Records drawn from a dataset
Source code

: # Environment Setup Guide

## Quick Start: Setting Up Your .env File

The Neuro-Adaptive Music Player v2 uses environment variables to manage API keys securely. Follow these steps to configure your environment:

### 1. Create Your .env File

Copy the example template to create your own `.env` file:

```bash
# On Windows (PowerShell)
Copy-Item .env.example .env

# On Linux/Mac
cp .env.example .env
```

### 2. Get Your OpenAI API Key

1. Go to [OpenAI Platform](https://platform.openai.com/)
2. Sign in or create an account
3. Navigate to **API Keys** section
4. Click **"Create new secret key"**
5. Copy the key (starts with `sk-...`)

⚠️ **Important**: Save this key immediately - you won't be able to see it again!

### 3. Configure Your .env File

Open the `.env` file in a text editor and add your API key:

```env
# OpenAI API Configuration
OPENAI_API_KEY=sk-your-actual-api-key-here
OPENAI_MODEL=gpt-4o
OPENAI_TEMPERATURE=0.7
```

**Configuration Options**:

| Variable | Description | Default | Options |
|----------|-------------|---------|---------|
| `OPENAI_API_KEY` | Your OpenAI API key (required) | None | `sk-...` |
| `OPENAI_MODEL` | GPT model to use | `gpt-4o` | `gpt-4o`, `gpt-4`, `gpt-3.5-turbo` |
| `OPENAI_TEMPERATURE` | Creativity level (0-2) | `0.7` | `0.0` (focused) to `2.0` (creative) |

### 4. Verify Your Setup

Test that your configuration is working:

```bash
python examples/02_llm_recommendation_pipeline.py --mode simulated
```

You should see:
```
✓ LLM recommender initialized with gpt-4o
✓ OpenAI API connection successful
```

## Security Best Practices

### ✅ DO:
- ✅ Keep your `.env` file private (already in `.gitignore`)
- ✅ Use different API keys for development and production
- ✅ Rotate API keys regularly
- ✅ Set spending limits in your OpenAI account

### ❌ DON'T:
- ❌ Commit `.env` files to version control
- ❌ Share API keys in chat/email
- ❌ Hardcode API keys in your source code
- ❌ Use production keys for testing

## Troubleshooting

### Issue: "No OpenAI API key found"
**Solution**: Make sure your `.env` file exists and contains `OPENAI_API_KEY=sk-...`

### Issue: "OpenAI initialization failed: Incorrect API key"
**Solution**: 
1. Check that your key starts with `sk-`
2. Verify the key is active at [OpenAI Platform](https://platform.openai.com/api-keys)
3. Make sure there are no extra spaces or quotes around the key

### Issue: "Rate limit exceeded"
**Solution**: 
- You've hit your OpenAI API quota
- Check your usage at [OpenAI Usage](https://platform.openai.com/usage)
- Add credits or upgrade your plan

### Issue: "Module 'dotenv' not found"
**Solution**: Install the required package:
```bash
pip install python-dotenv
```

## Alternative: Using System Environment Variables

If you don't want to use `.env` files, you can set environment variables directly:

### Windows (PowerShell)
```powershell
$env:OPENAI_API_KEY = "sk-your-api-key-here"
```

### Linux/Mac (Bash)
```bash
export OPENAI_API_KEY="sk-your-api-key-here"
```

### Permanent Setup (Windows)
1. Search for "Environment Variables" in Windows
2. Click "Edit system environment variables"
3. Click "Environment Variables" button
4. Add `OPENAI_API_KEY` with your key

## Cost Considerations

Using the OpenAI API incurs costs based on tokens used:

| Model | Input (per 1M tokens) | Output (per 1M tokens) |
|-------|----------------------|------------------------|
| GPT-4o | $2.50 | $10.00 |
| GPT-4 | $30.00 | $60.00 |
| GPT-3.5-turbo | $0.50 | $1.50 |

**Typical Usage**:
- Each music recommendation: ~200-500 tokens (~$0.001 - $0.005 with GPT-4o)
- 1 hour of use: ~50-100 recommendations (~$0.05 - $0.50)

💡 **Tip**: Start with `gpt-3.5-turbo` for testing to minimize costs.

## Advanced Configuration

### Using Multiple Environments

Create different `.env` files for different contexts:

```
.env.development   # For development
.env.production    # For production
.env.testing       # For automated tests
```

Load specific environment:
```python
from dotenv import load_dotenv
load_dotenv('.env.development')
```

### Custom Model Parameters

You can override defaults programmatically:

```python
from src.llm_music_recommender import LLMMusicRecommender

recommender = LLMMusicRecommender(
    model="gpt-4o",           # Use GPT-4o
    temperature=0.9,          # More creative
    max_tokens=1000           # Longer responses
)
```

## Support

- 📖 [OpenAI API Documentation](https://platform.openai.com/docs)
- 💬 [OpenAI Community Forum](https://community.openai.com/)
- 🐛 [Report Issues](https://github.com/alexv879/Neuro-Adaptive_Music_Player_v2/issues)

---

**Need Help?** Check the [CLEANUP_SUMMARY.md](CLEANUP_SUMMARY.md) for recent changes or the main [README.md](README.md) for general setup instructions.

■ Exercise ■
Collect each line above holding the string "found".

■ Exercise output ■
### Issue: "No OpenAI API key found"
### Issue: "Module 'dotenv' not found"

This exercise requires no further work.